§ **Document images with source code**
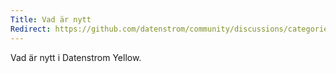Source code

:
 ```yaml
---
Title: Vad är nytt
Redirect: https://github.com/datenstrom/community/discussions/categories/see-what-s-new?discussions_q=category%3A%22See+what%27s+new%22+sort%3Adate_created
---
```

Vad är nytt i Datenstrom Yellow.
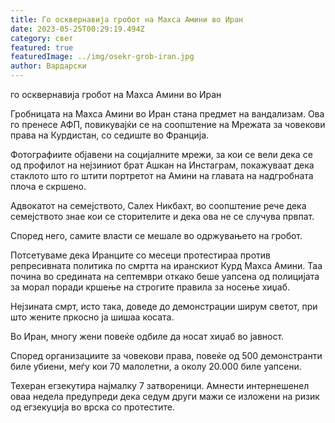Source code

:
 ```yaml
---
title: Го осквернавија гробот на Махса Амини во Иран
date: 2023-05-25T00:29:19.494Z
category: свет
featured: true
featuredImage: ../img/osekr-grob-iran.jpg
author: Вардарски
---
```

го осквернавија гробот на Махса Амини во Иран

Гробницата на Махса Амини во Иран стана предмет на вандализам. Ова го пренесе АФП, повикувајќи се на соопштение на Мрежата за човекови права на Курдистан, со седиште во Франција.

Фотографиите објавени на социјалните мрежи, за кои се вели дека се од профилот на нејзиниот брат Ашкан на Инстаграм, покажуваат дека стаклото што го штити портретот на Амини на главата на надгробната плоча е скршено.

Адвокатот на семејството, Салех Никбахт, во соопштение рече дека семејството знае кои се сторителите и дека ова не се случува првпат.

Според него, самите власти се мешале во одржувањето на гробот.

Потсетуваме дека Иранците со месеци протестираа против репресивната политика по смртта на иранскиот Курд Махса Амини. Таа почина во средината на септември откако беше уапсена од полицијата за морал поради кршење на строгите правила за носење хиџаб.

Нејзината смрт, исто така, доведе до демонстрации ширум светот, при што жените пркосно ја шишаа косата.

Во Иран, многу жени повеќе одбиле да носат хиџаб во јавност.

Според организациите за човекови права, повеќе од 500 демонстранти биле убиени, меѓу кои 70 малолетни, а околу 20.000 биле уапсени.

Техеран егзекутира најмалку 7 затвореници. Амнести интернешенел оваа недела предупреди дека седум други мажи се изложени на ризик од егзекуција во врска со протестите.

§ **Your assignment**
Copy every line above in which the string "Махса" shows up.

§ **Solution**
title: Го осквернавија гробот на Махса Амини во Иран
го осквернавија гробот на Махса Амини во Иран
Гробницата на Махса Амини во Иран стана предмет на вандализам. Ова го пренесе АФП, повикувајќи се на соопштение на Мрежата за човекови права на Курдистан, со седиште во Франција.
Потсетуваме дека Иранците со месеци протестираа против репресивната политика по смртта на иранскиот Курд Махса Амини. Таа почина во средината на септември откако беше уапсена од полицијата за морал поради кршење на строгите правила за носење хиџаб.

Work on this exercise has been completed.